Sometimes I wish I were one of those white-trash dads that didn't read to his kids. Like when my kids pick crap books they want me to read to them. This book, while not as bad as "Bubble and Squeak," is still bad enough that it counts as a counterargument to the First Amendment. "Sure, freedom of the press is great in theory, but then it gives us crap like 'The Littles to the Rescue.'"
One of the biggest problems I have with this book comes from the fact that we're also reading "The Borrowers" right now, which highlights just how much of a Borrowers rip-off the Littles are. I am reminded of the crap direct-to-video movies that exist solely because there is money to be made from unsuspecting movie renters who think that, since they were sent to the video store with instructions to rent "Treasure Island" and the movie they hold in their hands is named "Treasure Island," it must be the right one. If "The Borrowers" is the original big-budget version starring Will Smith, "The Littles to the Rescue" is the knock-off version starring Rutger Hauer.

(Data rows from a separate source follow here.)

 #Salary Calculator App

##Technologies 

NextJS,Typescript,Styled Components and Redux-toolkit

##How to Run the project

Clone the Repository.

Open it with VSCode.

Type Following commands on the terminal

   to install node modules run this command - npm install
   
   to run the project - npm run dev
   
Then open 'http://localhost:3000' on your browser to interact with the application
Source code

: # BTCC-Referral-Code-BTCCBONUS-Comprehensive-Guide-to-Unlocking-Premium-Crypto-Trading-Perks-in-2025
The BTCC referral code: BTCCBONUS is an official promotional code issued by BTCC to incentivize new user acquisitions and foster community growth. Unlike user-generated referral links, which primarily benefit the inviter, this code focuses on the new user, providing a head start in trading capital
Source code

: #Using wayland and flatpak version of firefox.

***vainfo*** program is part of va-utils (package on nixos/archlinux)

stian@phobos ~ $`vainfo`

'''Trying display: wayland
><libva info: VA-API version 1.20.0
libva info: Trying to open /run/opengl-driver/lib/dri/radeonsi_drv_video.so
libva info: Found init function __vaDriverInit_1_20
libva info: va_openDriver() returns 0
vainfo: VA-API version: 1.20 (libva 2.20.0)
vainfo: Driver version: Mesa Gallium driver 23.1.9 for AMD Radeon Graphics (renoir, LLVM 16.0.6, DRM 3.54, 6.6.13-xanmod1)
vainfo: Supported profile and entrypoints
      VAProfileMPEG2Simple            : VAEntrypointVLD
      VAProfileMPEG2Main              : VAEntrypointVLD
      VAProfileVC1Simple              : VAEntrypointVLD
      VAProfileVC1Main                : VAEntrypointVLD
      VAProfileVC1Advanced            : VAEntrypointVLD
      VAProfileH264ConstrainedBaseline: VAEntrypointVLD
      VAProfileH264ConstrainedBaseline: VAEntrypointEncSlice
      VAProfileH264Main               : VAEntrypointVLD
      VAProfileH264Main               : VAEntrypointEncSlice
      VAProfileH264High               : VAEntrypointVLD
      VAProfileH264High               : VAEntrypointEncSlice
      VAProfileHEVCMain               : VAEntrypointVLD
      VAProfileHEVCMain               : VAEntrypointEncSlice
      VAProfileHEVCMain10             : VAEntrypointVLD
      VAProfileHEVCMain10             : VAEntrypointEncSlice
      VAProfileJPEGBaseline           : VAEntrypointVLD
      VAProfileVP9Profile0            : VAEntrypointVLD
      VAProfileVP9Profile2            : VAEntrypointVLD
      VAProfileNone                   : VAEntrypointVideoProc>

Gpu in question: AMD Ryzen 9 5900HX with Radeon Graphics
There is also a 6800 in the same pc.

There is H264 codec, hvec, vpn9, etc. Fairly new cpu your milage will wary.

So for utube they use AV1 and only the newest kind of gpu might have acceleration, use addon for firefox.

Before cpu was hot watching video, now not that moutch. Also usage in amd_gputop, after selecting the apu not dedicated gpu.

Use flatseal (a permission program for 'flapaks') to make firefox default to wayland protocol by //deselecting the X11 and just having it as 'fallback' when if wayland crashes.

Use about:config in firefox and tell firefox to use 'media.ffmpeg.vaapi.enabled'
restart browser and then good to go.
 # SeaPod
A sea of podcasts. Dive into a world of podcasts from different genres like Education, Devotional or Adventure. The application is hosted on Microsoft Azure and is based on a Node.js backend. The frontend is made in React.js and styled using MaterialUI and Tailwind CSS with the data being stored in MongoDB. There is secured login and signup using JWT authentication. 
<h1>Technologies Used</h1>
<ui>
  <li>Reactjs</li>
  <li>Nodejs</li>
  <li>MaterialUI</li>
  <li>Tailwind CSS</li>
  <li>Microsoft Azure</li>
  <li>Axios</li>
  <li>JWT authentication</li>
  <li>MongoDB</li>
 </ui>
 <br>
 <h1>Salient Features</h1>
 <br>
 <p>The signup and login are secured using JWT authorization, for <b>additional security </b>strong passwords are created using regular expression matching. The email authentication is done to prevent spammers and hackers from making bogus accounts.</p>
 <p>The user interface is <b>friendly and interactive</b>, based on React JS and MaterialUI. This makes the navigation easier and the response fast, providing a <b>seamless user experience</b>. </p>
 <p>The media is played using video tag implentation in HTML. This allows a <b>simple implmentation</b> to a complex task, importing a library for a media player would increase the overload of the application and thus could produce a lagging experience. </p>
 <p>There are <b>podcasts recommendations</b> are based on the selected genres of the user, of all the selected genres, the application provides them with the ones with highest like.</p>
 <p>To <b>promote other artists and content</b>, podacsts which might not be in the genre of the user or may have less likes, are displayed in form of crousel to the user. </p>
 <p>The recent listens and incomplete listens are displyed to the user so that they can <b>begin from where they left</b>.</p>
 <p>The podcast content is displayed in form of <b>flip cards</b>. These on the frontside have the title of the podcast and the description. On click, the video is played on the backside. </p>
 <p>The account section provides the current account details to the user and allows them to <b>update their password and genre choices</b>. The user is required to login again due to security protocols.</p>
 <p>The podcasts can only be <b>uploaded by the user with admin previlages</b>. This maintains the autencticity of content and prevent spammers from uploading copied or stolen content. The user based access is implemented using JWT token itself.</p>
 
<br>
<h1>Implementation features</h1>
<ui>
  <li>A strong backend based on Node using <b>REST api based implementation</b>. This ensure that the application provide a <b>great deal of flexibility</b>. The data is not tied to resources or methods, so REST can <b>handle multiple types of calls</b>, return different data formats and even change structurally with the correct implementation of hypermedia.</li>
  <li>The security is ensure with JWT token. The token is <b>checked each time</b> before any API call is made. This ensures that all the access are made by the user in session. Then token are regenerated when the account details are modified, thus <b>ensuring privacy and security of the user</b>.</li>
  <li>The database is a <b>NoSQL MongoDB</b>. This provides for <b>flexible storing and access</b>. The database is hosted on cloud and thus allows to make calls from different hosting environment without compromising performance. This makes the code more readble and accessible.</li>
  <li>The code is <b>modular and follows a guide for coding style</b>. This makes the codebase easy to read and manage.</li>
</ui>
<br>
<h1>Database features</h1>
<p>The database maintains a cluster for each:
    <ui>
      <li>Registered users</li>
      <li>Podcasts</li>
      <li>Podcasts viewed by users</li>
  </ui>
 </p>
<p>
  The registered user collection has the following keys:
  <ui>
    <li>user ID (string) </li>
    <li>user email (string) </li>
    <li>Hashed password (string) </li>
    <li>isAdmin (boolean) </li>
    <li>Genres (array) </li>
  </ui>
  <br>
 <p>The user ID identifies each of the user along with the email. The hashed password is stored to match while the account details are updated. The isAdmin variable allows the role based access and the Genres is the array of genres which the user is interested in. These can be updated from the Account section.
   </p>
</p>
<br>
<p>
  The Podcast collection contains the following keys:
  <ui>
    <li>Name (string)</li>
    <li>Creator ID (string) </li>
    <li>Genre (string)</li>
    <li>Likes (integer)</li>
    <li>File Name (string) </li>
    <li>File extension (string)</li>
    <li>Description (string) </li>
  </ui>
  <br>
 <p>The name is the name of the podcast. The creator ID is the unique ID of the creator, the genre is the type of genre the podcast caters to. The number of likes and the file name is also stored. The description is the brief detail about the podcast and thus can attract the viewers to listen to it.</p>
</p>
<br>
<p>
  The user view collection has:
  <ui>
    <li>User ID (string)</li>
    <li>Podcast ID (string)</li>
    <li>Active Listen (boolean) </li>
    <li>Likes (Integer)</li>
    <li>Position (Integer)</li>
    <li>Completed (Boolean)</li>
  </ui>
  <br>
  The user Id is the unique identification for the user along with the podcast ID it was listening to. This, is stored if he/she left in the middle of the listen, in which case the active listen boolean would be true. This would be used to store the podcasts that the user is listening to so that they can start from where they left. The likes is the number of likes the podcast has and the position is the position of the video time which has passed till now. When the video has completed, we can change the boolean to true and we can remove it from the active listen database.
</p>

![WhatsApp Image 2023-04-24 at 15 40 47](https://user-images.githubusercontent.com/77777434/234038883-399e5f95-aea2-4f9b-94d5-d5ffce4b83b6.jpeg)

All this, of course, is lost on my kids. They don't care if "The Borrowers" is the steak to John Peterson's Spam. In fact, I think my kids liked the Spam best because the dialog wasn't 19th-century English working class dialect, so they understood it more easily. And if my kids think the Littles are great, all I have to do is help my daughter become a better reader and farm these books out to her. She already reads Megan McDonald's "Stink" books to my son, not because I don't like them, but because they like them too much to wait for me to work them into the rotation.
The bigger problem with the Littles, as I see it, is the amoral narration. Characters are constantly saying questionable things and there is no indication in the story that their views are wrong. Uncle Pete tells the women to stay inside while the men solve the problem. Stubby Speck drums up fear of the Ground Tinies because they are different. Whit Snippet tells his wife to be quiet and let him make the decisions. And at the end of the book (SPOILER ALERT, I guess), the Littles, fearing the Snippets will kill their relative, decide to blow up the Snippets' living room, only later finding out no one was inside, and never thinking it might not have been a good idea.
Rating: 1 out of 7 giant inflatable monkeys.